§ Your assignment
The lines needed are those below that contain the word "screen"; copy each one.

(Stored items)
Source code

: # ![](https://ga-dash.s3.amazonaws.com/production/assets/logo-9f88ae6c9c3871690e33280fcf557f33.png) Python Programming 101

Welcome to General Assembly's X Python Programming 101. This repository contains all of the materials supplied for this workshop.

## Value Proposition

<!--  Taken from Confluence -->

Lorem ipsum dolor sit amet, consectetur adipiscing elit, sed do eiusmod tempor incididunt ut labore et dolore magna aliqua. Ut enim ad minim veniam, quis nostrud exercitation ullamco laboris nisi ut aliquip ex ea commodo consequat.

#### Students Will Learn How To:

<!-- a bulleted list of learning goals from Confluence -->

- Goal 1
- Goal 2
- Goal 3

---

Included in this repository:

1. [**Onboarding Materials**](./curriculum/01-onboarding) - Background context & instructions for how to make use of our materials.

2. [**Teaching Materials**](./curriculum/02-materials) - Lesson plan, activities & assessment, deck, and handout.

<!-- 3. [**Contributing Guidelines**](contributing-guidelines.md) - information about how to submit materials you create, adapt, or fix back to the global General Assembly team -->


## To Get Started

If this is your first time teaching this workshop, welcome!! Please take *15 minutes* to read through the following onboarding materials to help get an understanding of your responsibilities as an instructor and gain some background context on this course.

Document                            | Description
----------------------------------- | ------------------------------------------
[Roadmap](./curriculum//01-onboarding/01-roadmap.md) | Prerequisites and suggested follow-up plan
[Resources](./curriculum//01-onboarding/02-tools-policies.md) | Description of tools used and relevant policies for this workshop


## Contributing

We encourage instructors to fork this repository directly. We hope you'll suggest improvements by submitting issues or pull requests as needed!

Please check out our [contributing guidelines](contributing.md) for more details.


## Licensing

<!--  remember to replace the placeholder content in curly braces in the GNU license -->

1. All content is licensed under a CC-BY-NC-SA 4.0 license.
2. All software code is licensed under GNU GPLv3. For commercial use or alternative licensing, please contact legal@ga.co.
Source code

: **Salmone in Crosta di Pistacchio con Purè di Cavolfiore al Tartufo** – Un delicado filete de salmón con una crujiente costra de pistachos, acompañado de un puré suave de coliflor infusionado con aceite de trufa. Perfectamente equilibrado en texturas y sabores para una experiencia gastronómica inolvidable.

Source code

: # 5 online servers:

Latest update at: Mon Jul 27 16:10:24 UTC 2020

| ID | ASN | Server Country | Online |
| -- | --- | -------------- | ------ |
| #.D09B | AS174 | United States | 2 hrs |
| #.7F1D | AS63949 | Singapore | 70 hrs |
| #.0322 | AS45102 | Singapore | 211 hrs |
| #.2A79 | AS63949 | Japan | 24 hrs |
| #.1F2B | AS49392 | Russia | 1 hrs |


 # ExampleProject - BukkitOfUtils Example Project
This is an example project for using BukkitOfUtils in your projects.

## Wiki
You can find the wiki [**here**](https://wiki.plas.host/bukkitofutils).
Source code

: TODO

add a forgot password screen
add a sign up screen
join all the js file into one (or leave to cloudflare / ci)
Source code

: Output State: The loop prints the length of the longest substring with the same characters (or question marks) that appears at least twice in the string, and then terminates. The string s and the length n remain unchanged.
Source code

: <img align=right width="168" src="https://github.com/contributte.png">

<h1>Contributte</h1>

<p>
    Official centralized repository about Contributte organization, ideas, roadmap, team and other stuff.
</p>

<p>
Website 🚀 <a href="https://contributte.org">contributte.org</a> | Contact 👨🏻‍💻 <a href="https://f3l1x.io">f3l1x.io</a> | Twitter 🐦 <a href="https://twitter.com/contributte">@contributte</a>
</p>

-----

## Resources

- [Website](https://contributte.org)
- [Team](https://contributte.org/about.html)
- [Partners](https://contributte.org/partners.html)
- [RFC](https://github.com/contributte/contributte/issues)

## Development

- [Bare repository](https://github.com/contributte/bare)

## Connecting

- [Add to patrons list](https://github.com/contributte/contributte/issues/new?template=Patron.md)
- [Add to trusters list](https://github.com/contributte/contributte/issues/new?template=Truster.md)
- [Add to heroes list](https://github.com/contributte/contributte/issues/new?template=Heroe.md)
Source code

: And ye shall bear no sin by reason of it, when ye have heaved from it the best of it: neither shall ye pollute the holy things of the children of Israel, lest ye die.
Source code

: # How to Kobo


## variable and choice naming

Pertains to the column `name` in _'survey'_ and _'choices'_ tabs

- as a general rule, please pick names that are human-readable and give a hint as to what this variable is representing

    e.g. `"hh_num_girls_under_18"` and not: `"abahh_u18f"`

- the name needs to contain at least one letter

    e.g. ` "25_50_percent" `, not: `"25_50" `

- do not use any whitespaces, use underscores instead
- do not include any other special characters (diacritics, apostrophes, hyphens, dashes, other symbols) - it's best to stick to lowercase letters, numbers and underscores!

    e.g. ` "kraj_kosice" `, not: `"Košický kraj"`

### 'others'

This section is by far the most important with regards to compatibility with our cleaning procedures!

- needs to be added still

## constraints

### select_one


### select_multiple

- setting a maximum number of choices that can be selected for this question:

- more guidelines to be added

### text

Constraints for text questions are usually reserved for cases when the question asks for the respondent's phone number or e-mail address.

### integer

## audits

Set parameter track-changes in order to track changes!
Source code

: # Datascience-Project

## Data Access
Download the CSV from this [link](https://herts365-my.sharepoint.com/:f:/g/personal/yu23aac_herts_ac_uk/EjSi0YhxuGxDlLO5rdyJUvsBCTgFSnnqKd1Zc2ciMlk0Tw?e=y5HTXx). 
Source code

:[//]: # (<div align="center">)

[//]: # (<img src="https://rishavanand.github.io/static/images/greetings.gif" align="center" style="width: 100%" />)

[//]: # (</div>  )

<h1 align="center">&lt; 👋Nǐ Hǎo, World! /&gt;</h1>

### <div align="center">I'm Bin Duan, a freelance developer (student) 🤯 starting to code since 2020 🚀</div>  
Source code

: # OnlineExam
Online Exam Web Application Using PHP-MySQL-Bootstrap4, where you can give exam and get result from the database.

§ The completed task
add a forgot password screen
add a sign up screen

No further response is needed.